_EXERCISE_. Print the records below exactly; all of them are needed.

_GIVEN DATA_.
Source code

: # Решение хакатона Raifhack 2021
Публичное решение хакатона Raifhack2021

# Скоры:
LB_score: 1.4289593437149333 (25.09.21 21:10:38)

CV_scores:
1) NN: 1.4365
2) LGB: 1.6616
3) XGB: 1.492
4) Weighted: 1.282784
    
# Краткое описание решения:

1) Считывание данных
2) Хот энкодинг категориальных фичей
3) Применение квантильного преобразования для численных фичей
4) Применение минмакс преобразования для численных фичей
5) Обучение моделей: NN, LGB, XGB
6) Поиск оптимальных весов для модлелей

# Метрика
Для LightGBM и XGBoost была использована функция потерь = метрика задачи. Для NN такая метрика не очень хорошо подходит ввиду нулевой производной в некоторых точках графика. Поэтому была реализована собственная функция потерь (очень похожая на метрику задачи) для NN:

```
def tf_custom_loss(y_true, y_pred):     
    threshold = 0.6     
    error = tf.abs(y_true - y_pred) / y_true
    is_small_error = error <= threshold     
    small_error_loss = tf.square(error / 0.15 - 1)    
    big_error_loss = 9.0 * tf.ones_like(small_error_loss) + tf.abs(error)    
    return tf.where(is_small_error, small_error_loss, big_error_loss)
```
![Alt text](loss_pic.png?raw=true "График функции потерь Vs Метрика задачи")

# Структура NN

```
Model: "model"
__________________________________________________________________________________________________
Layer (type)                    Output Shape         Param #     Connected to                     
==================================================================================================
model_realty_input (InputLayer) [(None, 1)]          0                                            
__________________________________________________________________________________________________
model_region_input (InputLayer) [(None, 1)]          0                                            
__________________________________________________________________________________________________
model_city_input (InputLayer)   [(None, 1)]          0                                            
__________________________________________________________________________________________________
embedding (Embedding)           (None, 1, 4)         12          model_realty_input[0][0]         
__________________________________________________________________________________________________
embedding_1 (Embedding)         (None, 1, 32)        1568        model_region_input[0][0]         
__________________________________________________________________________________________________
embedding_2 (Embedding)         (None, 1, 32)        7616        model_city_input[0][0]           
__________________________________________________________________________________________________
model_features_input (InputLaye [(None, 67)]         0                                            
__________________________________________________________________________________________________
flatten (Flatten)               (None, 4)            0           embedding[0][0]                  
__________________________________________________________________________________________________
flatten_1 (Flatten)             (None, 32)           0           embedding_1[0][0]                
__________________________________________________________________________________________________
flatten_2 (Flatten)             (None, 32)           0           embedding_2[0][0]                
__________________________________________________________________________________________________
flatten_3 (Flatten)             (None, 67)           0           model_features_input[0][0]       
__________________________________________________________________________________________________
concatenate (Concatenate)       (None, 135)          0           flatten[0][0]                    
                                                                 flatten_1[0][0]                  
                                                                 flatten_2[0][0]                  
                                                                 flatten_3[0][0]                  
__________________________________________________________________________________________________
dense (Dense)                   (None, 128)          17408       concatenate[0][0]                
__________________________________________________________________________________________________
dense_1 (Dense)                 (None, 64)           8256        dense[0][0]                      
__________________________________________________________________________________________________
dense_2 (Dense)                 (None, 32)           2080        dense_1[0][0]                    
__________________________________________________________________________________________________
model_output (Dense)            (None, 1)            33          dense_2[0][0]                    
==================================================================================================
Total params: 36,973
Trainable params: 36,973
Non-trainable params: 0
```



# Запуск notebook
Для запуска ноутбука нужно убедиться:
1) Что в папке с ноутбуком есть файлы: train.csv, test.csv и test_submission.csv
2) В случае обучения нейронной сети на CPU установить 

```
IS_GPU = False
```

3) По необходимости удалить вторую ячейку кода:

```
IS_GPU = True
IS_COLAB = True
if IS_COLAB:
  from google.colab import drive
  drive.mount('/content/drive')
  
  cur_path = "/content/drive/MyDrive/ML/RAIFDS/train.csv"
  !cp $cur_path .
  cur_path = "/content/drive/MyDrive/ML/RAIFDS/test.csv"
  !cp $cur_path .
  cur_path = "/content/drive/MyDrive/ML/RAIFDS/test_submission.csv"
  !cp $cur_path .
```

_OUTPUT OF THE TASK_.
Source code

: # Решение хакатона Raifhack 2021
Публичное решение хакатона Raifhack2021

# Скоры:
LB_score: 1.4289593437149333 (25.09.21 21:10:38)

CV_scores:
1) NN: 1.4365
2) LGB: 1.6616
3) XGB: 1.492
4) Weighted: 1.282784
    
# Краткое описание решения:

1) Считывание данных
2) Хот энкодинг категориальных фичей
3) Применение квантильного преобразования для численных фичей
4) Применение минмакс преобразования для численных фичей
5) Обучение моделей: NN, LGB, XGB
6) Поиск оптимальных весов для модлелей

# Метрика
Для LightGBM и XGBoost была использована функция потерь = метрика задачи. Для NN такая метрика не очень хорошо подходит ввиду нулевой производной в некоторых точках графика. Поэтому была реализована собственная функция потерь (очень похожая на метрику задачи) для NN:

```
def tf_custom_loss(y_true, y_pred):     
    threshold = 0.6     
    error = tf.abs(y_true - y_pred) / y_true
    is_small_error = error <= threshold     
    small_error_loss = tf.square(error / 0.15 - 1)    
    big_error_loss = 9.0 * tf.ones_like(small_error_loss) + tf.abs(error)    
    return tf.where(is_small_error, small_error_loss, big_error_loss)
```
![Alt text](loss_pic.png?raw=true "График функции потерь Vs Метрика задачи")

# Структура NN

```
Model: "model"
__________________________________________________________________________________________________
Layer (type)                    Output Shape         Param #     Connected to                     
==================================================================================================
model_realty_input (InputLayer) [(None, 1)]          0                                            
__________________________________________________________________________________________________
model_region_input (InputLayer) [(None, 1)]          0                                            
__________________________________________________________________________________________________
model_city_input (InputLayer)   [(None, 1)]          0                                            
__________________________________________________________________________________________________
embedding (Embedding)           (None, 1, 4)         12          model_realty_input[0][0]         
__________________________________________________________________________________________________
embedding_1 (Embedding)         (None, 1, 32)        1568        model_region_input[0][0]         
__________________________________________________________________________________________________
embedding_2 (Embedding)         (None, 1, 32)        7616        model_city_input[0][0]           
__________________________________________________________________________________________________
model_features_input (InputLaye [(None, 67)]         0                                            
__________________________________________________________________________________________________
flatten (Flatten)               (None, 4)            0           embedding[0][0]                  
__________________________________________________________________________________________________
flatten_1 (Flatten)             (None, 32)           0           embedding_1[0][0]                
__________________________________________________________________________________________________
flatten_2 (Flatten)             (None, 32)           0           embedding_2[0][0]                
__________________________________________________________________________________________________
flatten_3 (Flatten)             (None, 67)           0           model_features_input[0][0]       
__________________________________________________________________________________________________
concatenate (Concatenate)       (None, 135)          0           flatten[0][0]                    
                                                                 flatten_1[0][0]                  
                                                                 flatten_2[0][0]                  
                                                                 flatten_3[0][0]                  
__________________________________________________________________________________________________
dense (Dense)                   (None, 128)          17408       concatenate[0][0]                
__________________________________________________________________________________________________
dense_1 (Dense)                 (None, 64)           8256        dense[0][0]                      
__________________________________________________________________________________________________
dense_2 (Dense)                 (None, 32)           2080        dense_1[0][0]                    
__________________________________________________________________________________________________
model_output (Dense)            (None, 1)            33          dense_2[0][0]                    
==================================================================================================
Total params: 36,973
Trainable params: 36,973
Non-trainable params: 0
```



# Запуск notebook
Для запуска ноутбука нужно убедиться:
1) Что в папке с ноутбуком есть файлы: train.csv, test.csv и test_submission.csv
2) В случае обучения нейронной сети на CPU установить 

```
IS_GPU = False
```

3) По необходимости удалить вторую ячейку кода:

```
IS_GPU = True
IS_COLAB = True
if IS_COLAB:
  from google.colab import drive
  drive.mount('/content/drive')
  
  cur_path = "/content/drive/MyDrive/ML/RAIFDS/train.csv"
  !cp $cur_path .
  cur_path = "/content/drive/MyDrive/ML/RAIFDS/test.csv"
  !cp $cur_path .
  cur_path = "/content/drive/MyDrive/ML/RAIFDS/test_submission.csv"
  !cp $cur_path .
```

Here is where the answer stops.